Ese es el Lazio, la promesa de llegar a Roma en las próximas horas. La impaciencia de pedalear todavía más de cien kilómetros hacia un destino fijo, sin olvidar que las ciudades y pueblos que cruzaré bien merecen su propia historia que contar. Despido la Toscana con melancolía, como si algo de mí hubiera siempre pedaleado en estas colinas, pero antes de cruzar el límite político, de atravesar el Tíber de todos los mapas, la cadena vuelve a sonar y me recuerda que soy humano, aunque aspire a contemplar la belleza. Un traqueteo de conciencia. Un desequilibrio que no emancipa el miedo, sino que lo atrae. La Toscana se va matando, como una diosa bella y vengativa.
He llegado a Bolsena por su lago. Un puerto deportivo guarda barcos poco glamurosos, aún indignos de ser considerados ricos. Se ve la otra orilla con solo un ejercicio contemplativo. Los niños se tiran desde el embarcadero y hacen clavados olímpicos. Los padres beben vino y cerveza mientras pasan las horas despreocupados.

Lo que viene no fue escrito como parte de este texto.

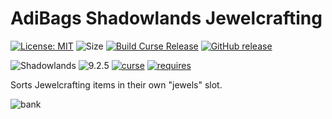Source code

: # AdiBags Shadowlands Jewelcrafting

[![License: MIT](https://img.shields.io/badge/License-MIT-yellow.svg)](https://opensource.org/licenses/MIT)
![Size](https://img.shields.io/github/repo-size/N6REJ/AdiBags_Shadowlands_Jewelcrafting) 
[![Build Curse Release](https://github.com/N6REJ/AdiBags_Shadowlands_Jewelcrafting/actions/workflows/release.yml/badge.svg)](https://github.com/N6REJ/AdiBags_Shadowlands_Jewelcrafting/actions/workflows/release.yml) 
[![GitHub release](https://img.shields.io/github/release/N6REJ/AdiBags_Shadowlands_Jewelcrafting.svg)](https://GitHub.com/N6REJ/AdiBags_Shadowlands_Jewelcrafting/releases/)

![Shadowlands](https://img.shields.io/badge/Supports-Shadowlands-0B68D7)
![9.2.5](https://img.shields.io/badge/Ready_for-9.2.5-darkgreen)
[![curse](https://img.shields.io/badge/Curseforge_Project_ID:-446521-purple)](https://www.curseforge.com/wow/addons/adibags_shadowlands_Jewelcrafting)
[![requires](https://img.shields.io/badge/Requires-AdiBags-brown)](https://www.curseforge.com/wow/addons/adibags)

Sorts Jewelcrafting items in their own "jewels" slot.

![bank](https://user-images.githubusercontent.com/1850089/127739661-3204e8a2-2cf4-402d-a447-83d3392f26b3.png)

Parece una postal impresionista. El fresco, el olor a pescado a la parrilla, la promesa de una buena tarde descansando de todos los males me distraen de mi propósito de peregrino. He necesitado doce días y ocho etapas para hallar este estado de tranquilidad en el alma.
El lago es azul. Leo que hace milenios, los romanos disputaron batallas navales en esta pista de agua y vencieron a sus enemigos. Hoy los barcos reposan en el fondo, refugio de peces que no saben que su mundo es pequeño, mucho más que el mío. Bolsena vive de espaldas al lago, sin embargo. La catedral y el castillo están a un paseo. Las calles históricas abrazan la colina, pero no el lago. Pedaleo a Roma porque quiero ser parte de esta historia, me digo, pero esta tarde me quedo un rato más contemplando el agua dulce resbalar por la espalda de estos niños valientes. Un poco más, hasta casi olvidar que soy un peregrino y que en Roma no hay mares, solo caminos y cruces.